Top of PROVIDED DATA
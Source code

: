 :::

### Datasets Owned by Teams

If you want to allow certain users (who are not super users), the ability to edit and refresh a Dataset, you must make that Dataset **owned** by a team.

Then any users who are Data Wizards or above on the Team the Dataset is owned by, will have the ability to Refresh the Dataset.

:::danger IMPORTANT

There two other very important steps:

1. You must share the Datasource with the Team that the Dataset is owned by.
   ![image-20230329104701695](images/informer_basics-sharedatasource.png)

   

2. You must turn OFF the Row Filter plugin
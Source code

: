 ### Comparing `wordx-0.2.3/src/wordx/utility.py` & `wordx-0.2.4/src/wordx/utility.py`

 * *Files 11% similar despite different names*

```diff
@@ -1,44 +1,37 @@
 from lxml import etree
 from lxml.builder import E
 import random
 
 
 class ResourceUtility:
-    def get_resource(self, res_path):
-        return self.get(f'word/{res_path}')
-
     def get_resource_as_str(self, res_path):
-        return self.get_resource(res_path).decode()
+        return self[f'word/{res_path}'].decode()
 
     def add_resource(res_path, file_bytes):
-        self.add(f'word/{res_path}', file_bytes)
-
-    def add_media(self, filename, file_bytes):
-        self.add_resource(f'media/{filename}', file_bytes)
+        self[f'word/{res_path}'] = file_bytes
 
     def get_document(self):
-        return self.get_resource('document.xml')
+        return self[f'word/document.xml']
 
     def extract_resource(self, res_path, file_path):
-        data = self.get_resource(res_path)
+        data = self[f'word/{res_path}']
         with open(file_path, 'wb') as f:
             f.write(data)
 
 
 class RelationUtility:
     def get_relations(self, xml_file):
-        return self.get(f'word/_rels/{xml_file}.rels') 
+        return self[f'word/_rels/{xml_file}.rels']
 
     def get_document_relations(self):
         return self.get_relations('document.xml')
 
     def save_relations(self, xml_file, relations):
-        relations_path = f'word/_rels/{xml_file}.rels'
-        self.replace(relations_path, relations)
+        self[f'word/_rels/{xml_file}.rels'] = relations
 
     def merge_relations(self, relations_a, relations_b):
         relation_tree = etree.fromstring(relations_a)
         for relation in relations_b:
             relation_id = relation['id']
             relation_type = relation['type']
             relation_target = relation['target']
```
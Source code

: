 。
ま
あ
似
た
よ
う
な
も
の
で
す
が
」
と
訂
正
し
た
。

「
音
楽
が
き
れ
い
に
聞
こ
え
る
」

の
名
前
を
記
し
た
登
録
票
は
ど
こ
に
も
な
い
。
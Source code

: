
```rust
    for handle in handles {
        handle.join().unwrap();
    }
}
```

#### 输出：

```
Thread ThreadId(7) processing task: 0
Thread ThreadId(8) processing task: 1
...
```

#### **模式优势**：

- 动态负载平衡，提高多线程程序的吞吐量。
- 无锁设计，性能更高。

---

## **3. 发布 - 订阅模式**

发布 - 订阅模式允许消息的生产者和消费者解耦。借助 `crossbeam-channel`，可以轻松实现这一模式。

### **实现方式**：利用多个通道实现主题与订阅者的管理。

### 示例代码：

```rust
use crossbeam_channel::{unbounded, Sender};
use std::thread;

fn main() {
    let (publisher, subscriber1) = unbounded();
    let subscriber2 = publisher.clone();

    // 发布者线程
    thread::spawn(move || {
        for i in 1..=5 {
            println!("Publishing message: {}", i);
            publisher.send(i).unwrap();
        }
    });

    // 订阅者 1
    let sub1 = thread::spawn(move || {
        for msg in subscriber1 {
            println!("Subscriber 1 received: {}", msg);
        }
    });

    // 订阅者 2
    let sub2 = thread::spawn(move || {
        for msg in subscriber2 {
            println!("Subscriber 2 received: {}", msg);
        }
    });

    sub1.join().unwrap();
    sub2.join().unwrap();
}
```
Bottom of PROVIDED DATA
Pull out every line in the data above that has the word "unbounded".

▸ YOUR SOLUTION
use crossbeam_channel::{unbounded, Sender};
    let (publisher, subscriber1) = unbounded();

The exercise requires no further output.